### Data supplied
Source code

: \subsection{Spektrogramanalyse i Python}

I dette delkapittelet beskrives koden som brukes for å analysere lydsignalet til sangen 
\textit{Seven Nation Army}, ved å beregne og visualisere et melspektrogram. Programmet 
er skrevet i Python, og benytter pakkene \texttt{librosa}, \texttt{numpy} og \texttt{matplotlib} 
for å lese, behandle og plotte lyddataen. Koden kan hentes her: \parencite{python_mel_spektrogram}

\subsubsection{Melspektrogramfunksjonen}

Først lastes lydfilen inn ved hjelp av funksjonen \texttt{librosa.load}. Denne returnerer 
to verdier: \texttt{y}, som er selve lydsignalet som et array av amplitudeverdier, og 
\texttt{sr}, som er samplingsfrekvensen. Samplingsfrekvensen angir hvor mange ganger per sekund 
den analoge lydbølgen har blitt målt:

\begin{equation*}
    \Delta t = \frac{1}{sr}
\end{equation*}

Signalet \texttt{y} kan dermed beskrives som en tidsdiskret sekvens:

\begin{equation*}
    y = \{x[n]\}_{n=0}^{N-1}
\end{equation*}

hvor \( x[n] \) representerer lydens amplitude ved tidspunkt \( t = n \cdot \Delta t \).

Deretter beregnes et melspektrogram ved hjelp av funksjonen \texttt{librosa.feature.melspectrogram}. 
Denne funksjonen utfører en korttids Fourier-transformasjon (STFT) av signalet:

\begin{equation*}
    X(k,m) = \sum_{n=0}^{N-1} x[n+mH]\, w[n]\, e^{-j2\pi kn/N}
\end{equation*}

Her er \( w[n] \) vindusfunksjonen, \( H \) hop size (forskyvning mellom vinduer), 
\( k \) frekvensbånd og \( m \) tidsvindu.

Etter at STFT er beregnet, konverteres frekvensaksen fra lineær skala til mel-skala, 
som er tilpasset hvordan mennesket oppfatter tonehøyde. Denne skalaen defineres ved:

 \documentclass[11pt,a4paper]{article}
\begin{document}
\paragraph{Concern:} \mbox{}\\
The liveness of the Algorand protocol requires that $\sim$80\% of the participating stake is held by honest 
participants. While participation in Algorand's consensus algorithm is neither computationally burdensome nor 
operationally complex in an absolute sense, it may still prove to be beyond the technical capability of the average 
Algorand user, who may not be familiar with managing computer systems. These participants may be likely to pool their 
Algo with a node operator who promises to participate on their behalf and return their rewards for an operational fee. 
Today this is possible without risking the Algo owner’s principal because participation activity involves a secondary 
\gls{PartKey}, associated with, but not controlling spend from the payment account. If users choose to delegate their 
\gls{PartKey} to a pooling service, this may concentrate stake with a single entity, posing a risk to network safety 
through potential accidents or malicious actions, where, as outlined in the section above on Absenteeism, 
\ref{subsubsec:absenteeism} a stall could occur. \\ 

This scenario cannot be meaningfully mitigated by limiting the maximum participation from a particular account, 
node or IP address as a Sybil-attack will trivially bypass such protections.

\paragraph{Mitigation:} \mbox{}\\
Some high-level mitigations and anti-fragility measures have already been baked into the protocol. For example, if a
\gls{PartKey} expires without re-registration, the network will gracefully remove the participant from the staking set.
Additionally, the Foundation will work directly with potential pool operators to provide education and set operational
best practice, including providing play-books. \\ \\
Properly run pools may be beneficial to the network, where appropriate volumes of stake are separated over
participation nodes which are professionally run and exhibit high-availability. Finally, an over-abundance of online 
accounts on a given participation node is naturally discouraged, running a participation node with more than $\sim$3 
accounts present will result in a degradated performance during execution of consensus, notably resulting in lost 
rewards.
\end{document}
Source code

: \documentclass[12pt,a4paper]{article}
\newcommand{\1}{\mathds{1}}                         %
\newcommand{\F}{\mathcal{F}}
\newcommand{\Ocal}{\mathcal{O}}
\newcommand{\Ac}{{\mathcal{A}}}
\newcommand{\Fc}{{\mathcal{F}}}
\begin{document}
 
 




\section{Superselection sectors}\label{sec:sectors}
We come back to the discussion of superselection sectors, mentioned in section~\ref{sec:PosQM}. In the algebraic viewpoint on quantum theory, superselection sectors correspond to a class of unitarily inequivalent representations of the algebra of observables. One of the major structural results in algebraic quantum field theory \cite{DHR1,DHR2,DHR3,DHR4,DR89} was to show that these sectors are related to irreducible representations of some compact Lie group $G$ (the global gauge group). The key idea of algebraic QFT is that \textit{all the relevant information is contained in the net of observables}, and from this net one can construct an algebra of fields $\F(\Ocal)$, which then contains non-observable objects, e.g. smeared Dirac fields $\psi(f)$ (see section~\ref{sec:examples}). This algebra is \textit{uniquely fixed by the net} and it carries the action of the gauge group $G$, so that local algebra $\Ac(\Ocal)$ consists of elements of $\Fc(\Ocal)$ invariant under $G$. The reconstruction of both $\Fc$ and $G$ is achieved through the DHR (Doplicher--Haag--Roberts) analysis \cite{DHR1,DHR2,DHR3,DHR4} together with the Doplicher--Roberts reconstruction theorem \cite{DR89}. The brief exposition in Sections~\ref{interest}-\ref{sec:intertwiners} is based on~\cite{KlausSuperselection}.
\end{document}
######
A verbatim reproduction of all the records above is the expected answer.

Source code

: \subsection{Spektrogramanalyse i Python}

I dette delkapittelet beskrives koden som brukes for å analysere lydsignalet til sangen 
\textit{Seven Nation Army}, ved å beregne og visualisere et melspektrogram. Programmet 
er skrevet i Python, og benytter pakkene \texttt{librosa}, \texttt{numpy} og \texttt{matplotlib} 
for å lese, behandle og plotte lyddataen. Koden kan hentes her: \parencite{python_mel_spektrogram}

\subsubsection{Melspektrogramfunksjonen}

Først lastes lydfilen inn ved hjelp av funksjonen \texttt{librosa.load}. Denne returnerer 
to verdier: \texttt{y}, som er selve lydsignalet som et array av amplitudeverdier, og 
\texttt{sr}, som er samplingsfrekvensen. Samplingsfrekvensen angir hvor mange ganger per sekund 
den analoge lydbølgen har blitt målt:

\begin{equation*}
    \Delta t = \frac{1}{sr}
\end{equation*}

Signalet \texttt{y} kan dermed beskrives som en tidsdiskret sekvens:

\begin{equation*}
    y = \{x[n]\}_{n=0}^{N-1}
\end{equation*}

hvor \( x[n] \) representerer lydens amplitude ved tidspunkt \( t = n \cdot \Delta t \).

Deretter beregnes et melspektrogram ved hjelp av funksjonen \texttt{librosa.feature.melspectrogram}. 
Denne funksjonen utfører en korttids Fourier-transformasjon (STFT) av signalet:

\begin{equation*}
    X(k,m) = \sum_{n=0}^{N-1} x[n+mH]\, w[n]\, e^{-j2\pi kn/N}
\end{equation*}

Her er \( w[n] \) vindusfunksjonen, \( H \) hop size (forskyvning mellom vinduer), 
\( k \) frekvensbånd og \( m \) tidsvindu.

Etter at STFT er beregnet, konverteres frekvensaksen fra lineær skala til mel-skala, 
som er tilpasset hvordan mennesket oppfatter tonehøyde. Denne skalaen defineres ved:

 \documentclass[11pt,a4paper]{article}
\begin{document}
\paragraph{Concern:} \mbox{}\\
The liveness of the Algorand protocol requires that $\sim$80\% of the participating stake is held by honest 
participants. While participation in Algorand's consensus algorithm is neither computationally burdensome nor 
operationally complex in an absolute sense, it may still prove to be beyond the technical capability of the average 
Algorand user, who may not be familiar with managing computer systems. These participants may be likely to pool their 
Algo with a node operator who promises to participate on their behalf and return their rewards for an operational fee. 
Today this is possible without risking the Algo owner’s principal because participation activity involves a secondary 
\gls{PartKey}, associated with, but not controlling spend from the payment account. If users choose to delegate their 
\gls{PartKey} to a pooling service, this may concentrate stake with a single entity, posing a risk to network safety 
through potential accidents or malicious actions, where, as outlined in the section above on Absenteeism, 
\ref{subsubsec:absenteeism} a stall could occur. \\ 

This scenario cannot be meaningfully mitigated by limiting the maximum participation from a particular account, 
node or IP address as a Sybil-attack will trivially bypass such protections.

\paragraph{Mitigation:} \mbox{}\\
Some high-level mitigations and anti-fragility measures have already been baked into the protocol. For example, if a
\gls{PartKey} expires without re-registration, the network will gracefully remove the participant from the staking set.
Additionally, the Foundation will work directly with potential pool operators to provide education and set operational
best practice, including providing play-books. \\ \\
Properly run pools may be beneficial to the network, where appropriate volumes of stake are separated over
participation nodes which are professionally run and exhibit high-availability. Finally, an over-abundance of online 
accounts on a given participation node is naturally discouraged, running a participation node with more than $\sim$3 
accounts present will result in a degradated performance during execution of consensus, notably resulting in lost 
rewards.
\end{document}
Source code

: \documentclass[12pt,a4paper]{article}
\newcommand{\1}{\mathds{1}}                         %
\newcommand{\F}{\mathcal{F}}
\newcommand{\Ocal}{\mathcal{O}}
\newcommand{\Ac}{{\mathcal{A}}}
\newcommand{\Fc}{{\mathcal{F}}}
\begin{document}
 
 




\section{Superselection sectors}\label{sec:sectors}
We come back to the discussion of superselection sectors, mentioned in section~\ref{sec:PosQM}. In the algebraic viewpoint on quantum theory, superselection sectors correspond to a class of unitarily inequivalent representations of the algebra of observables. One of the major structural results in algebraic quantum field theory \cite{DHR1,DHR2,DHR3,DHR4,DR89} was to show that these sectors are related to irreducible representations of some compact Lie group $G$ (the global gauge group). The key idea of algebraic QFT is that \textit{all the relevant information is contained in the net of observables}, and from this net one can construct an algebra of fields $\F(\Ocal)$, which then contains non-observable objects, e.g. smeared Dirac fields $\psi(f)$ (see section~\ref{sec:examples}). This algebra is \textit{uniquely fixed by the net} and it carries the action of the gauge group $G$, so that local algebra $\Ac(\Ocal)$ consists of elements of $\Fc(\Ocal)$ invariant under $G$. The reconstruction of both $\Fc$ and $G$ is achieved through the DHR (Doplicher--Haag--Roberts) analysis \cite{DHR1,DHR2,DHR3,DHR4} together with the Doplicher--Roberts reconstruction theorem \cite{DR89}. The brief exposition in Sections~\ref{interest}-\ref{sec:intertwiners} is based on~\cite{KlausSuperselection}.
\end{document}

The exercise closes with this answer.